Ryland Group Inc., the biggest home builder for first-time buyers, said Wednesday that fourth-quarter profit fell 46% on weak demand for homes and on costs to write down the value of its property and write off land options.
Net income declined to $87.2 million, or $1.98 a share, from $162 million, or $3.32, a year earlier, Calabasas-based Ryland said. Revenue fell 11% to $1.35 billion from $1.53 billion a year earlier. The company also incurred $54 million in costs to write down the value of land and walk away from options on land.
Earnings at Ryland and other home builders have fallen over the last year as they face the biggest housing slump in 15 years. Companies are offering enticements, such as making mortgage payments and installing granite countertops, to reduce the number of unsold homes, and that has reduced profit.
"You still have a lot of sales incentives for homes, which hurts the selling price," Tom Smith, an equity analyst at Standard & Poor's in New York, said before the earnings release. That may begin to change this year, he said. "The sales-incentive picture may not get much worse."
Analysts surveyed by Bloomberg estimated a fourth-quarter profit of $2.07 a share.
Ryland forecast earnings of $3.75 to $4.25 a share this year. Analysts surveyed by Bloomberg estimated a profit of $4.72 a share for the full year.
Home sales fell 16% in the quarter to 4,347. The average price for sold homes rose 4% to $298,000. New orders plunged 44% to 3,066 in the quarter.
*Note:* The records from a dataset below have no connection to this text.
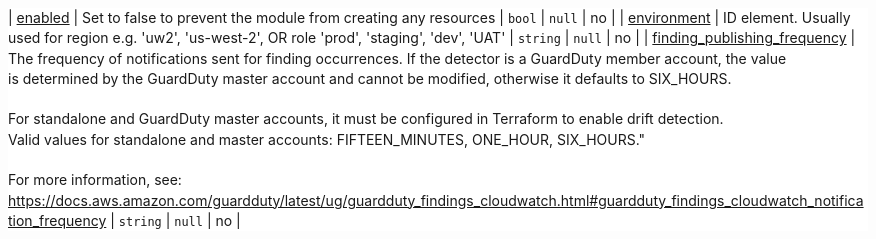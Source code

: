 | <a name="input_enabled"></a> [enabled](#input_enabled)                                                                                                                         | Set to false to prevent the module from creating any resources                                                                                                                                                                                                                                                                                                                                                                                                                                                                                                                                                                                                                                                                                                                                                                                                                                                                                                         | `bool`                                                                                                                                        | `null`                                                                                                                                                                                                                                                                                                                                                                                                                                                            |    no    |
| <a name="input_environment"></a> [environment](#input_environment)                                                                                                             | ID element. Usually used for region e.g. 'uw2', 'us-west-2', OR role 'prod', 'staging', 'dev', 'UAT'                                                                                                                                                                                                                                                                                                                                                                                                                                                                                                                                                                                                                                                                                                                                                                                                                                                                   | `string`                                                                                                                                      | `null`                                                                                                                                                                                                                                                                                                                                                                                                                                                            |    no    |
| <a name="input_finding_publishing_frequency"></a> [finding_publishing_frequency](#input_finding_publishing_frequency)                                                          | The frequency of notifications sent for finding occurrences. If the detector is a GuardDuty member account, the value<br>is determined by the GuardDuty master account and cannot be modified, otherwise it defaults to SIX_HOURS.<br><br>For standalone and GuardDuty master accounts, it must be configured in Terraform to enable drift detection.<br>Valid values for standalone and master accounts: FIFTEEN_MINUTES, ONE_HOUR, SIX_HOURS."<br><br>For more information, see:<br>https://docs.aws.amazon.com/guardduty/latest/ug/guardduty_findings_cloudwatch.html#guardduty_findings_cloudwatch_notification_frequency                                                                                                                                                                                                                                                                                                                                          | `string`                                                                                                                                      | `null`                                                                                                                                                                                                                                                                                                                                                                                                                                                            |    no    |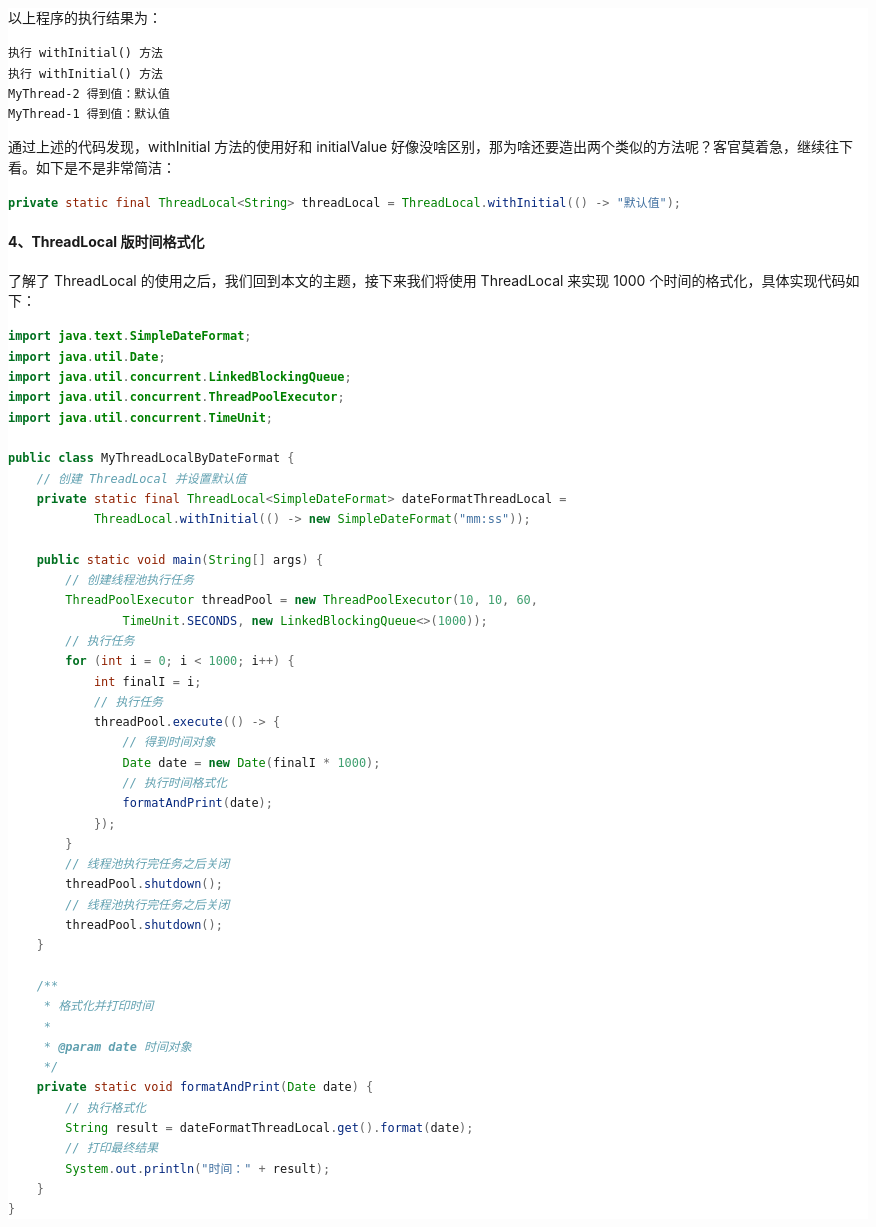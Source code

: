 以上程序的执行结果为：

```
执行 withInitial() 方法
执行 withInitial() 方法
MyThread-2 得到值：默认值
MyThread-1 得到值：默认值
```

通过上述的代码发现，withInitial 方法的使用好和 initialValue 好像没啥区别，那为啥还要造出两个类似的方法呢？客官莫着急，继续往下看。如下是不是非常简洁：

```java
private static final ThreadLocal<String> threadLocal = ThreadLocal.withInitial(() -> "默认值");
```



#### 4、ThreadLocal 版时间格式化

了解了 ThreadLocal 的使用之后，我们回到本文的主题，接下来我们将使用 ThreadLocal 来实现 1000 个时间的格式化，具体实现代码如下：

```java
import java.text.SimpleDateFormat;
import java.util.Date;
import java.util.concurrent.LinkedBlockingQueue;
import java.util.concurrent.ThreadPoolExecutor;
import java.util.concurrent.TimeUnit;

public class MyThreadLocalByDateFormat {
    // 创建 ThreadLocal 并设置默认值
    private static final ThreadLocal<SimpleDateFormat> dateFormatThreadLocal =
            ThreadLocal.withInitial(() -> new SimpleDateFormat("mm:ss"));

    public static void main(String[] args) {
        // 创建线程池执行任务
        ThreadPoolExecutor threadPool = new ThreadPoolExecutor(10, 10, 60,
                TimeUnit.SECONDS, new LinkedBlockingQueue<>(1000));
        // 执行任务
        for (int i = 0; i < 1000; i++) {
            int finalI = i;
            // 执行任务
            threadPool.execute(() -> {
                // 得到时间对象
                Date date = new Date(finalI * 1000);
                // 执行时间格式化
                formatAndPrint(date);
            });
        }
        // 线程池执行完任务之后关闭
        threadPool.shutdown();
        // 线程池执行完任务之后关闭
        threadPool.shutdown();
    }

    /**
     * 格式化并打印时间
     *
     * @param date 时间对象
     */
    private static void formatAndPrint(Date date) {
        // 执行格式化
        String result = dateFormatThreadLocal.get().format(date);
        // 打印最终结果
        System.out.println("时间：" + result);
    }
}
```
Ryland said gross profit margins averaged 17.8% in the fourth quarter, down from 26.3% a year earlier.
The value of the company's backlog, or the number of units it has under contract and not yet sold, was $1.3 billion, down 51% from a year earlier.
Ryland incurred $42.8 million in costs to write down the value of its property inventory and $11.6 million to write off deposits it had on land it will no longer use because of the weakness in the housing market.
Shares of Ryland rose 57 cents to $55.97 before the release of earnings. The shares are down 25% over the last year, compared with a drop of 21% for the Standard & Poor's supercomposite home building index of 16 companies.